Never had the forest land seemed so big, so vast and still as during the slow days which followed. She went to it for the comfort she could not bring herself to ask of her mother just yet, and it mothered her, crooned and whispered and sang to her. Through the dew filled mornings she wandered silently; rarely did she return to the house until the sun was low in the west. Never had this world she loved seemed so vitally close to her, so big in a new sense, so eloquently an expression of the divine eternal. Her heart swelled and the talk of the pine tops entered it.

They were sad, glad days. Gladness sang in her heart when in the sun-flooded mornings she rode out alone, and perhaps her devious way brought her to the spot where Red Reckless had swept her up into his arms for the first time, when his kiss had brought love into full blossom in her breast. Sadness brought its shadow and listlessness when day after day passed and she did not see him again, when the eager hope of the morning that he too would ride to that spot to meet her died down in the afternoon's invariable disappointment. Gladness when she thought of him, just of him; sadness when she thought of her father's stern face.

Red Reckless had made no attempt to see her, or to communicate with her. Even while she sought to find excuses for him, that hurt her more than her loyalty would let her whisper to herself. He would come soon. He would know where to find her, know that her woman's heart was taking her to the spot where that heart had really become a woman's. He was thinking of her now as she thought of him. Her heart heard his heart talking to it across the forests and streams.
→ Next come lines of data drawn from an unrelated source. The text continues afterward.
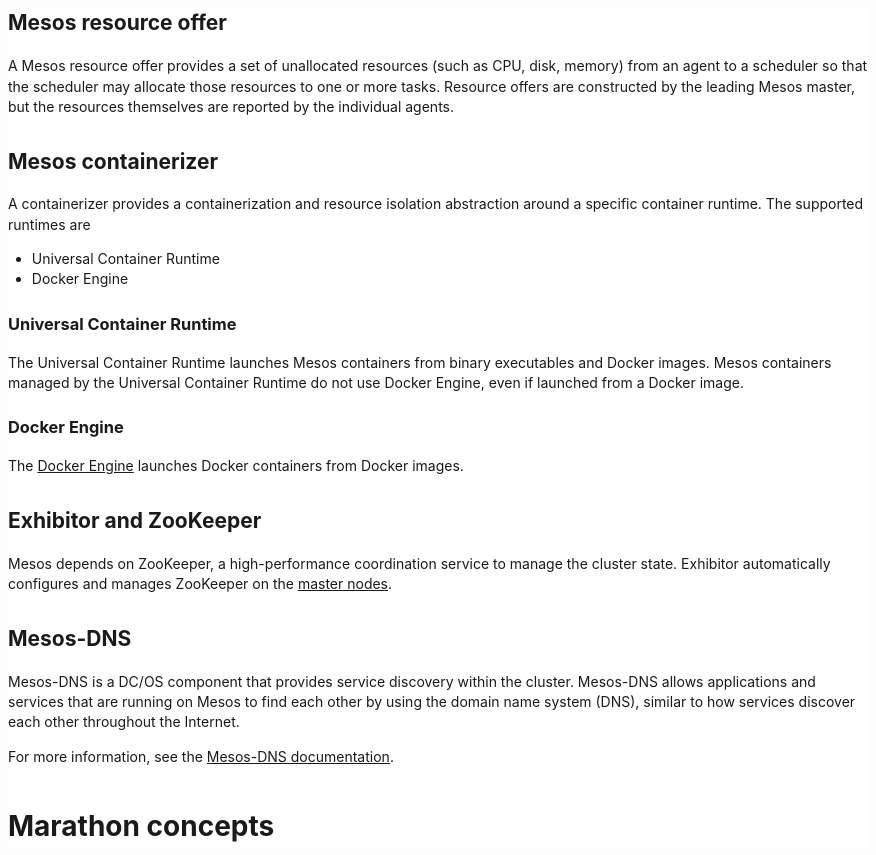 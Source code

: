 <a name="mesos-resource-offer"></a>

## Mesos resource offer

A Mesos resource offer provides a set of unallocated resources (such as CPU, disk, memory) from an agent to a scheduler so that the scheduler may allocate those resources to one or more tasks. Resource offers are constructed by the leading Mesos master, but the resources themselves are reported by the individual agents.

<a name="mesos-containerizer"></a>

## Mesos containerizer

A containerizer provides a containerization and resource isolation abstraction around a specific container runtime. The supported runtimes are

- Universal Container Runtime
- Docker Engine

<a name="mesos-containerizer-universal-container-runtime"></a>

### Universal Container Runtime

The Universal Container Runtime launches Mesos containers from binary executables and Docker images. Mesos containers managed by the Universal Container Runtime do not use Docker Engine, even if launched from a Docker image.

<a name="mesos-containerizer-docker-engine"></a>

### Docker Engine

The [Docker Engine](https://www.docker.com/products/docker-engine) launches Docker containers from Docker images.

<a name="mesos-exhibitor-zookeeper"></a>

## Exhibitor and ZooKeeper

Mesos depends on ZooKeeper, a high-performance coordination service to manage the cluster state. Exhibitor automatically configures and manages ZooKeeper on the [master nodes](#master-node).

<a name="mesos-dns"></a>

## Mesos-DNS

Mesos-DNS is a DC/OS component that provides service discovery within the cluster. Mesos-DNS allows applications and services that are running on Mesos to find each other by using the domain name system (DNS), similar to how services discover each other throughout the Internet.

For more information, see the [Mesos-DNS documentation](/mesosphere/dcos/1.14/networking/DNS/mesos-dns/).

<a name="marathon-concepts"></a>

# Marathon concepts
A woman's heart trusted him, but a maiden's pride permitted no question when Garth rode over as he did twice during the following week. When Garth remarked casually that his cousin was the same old chap he'd always been, and that he seemed to have nothing in his rollicking brain more serious than the breaking of a wild devil of a colt and a horse race which he had set his heart upon, Wanda bent her head a little over her book and gave no other sign of having heard the statement elicited by her mother's question. But the news hurt, too, just a little. There was a quick sting that came and was gone as her love for him surged up again, and it was the same sort of sting, only stronger, that she had felt as a little girl when she thought of him as happy in his boyish pursuits with any one but her. It did not matter now whether it was Little Saxon or Big Bill. She told herself in her own little room that she was a jealous cat. But—

"Oh, dear God, how I love you, Wayne!"

Then, when the days passed and she did not hear from him, there came for the first time a quick fear which was the first ally of that twinge of jealousy. The fifth day came, the day on which he was riding to Laughter Lake with Ruf Ettinger, and she could not know that his every thought was of her. She only felt that, had she been the man, she would not have stayed away. And there came the question and the fear,

"Does he love me as I love him?"

The old, lovers' question ever since Aucassin and Nicolette; the matter for long debate and reiterated argument: "It may not be that thou shouldst love me even as I love thee!" She found herself blushing hotly as she rode alone through the forest at the thought that she was again going to meet him, and that he did not come to meet her. She felt suddenly ashamed and angry both with him and with herself. Was she, to him, like a ripe apple that had dropped into his hand at the touch? Did he think other—?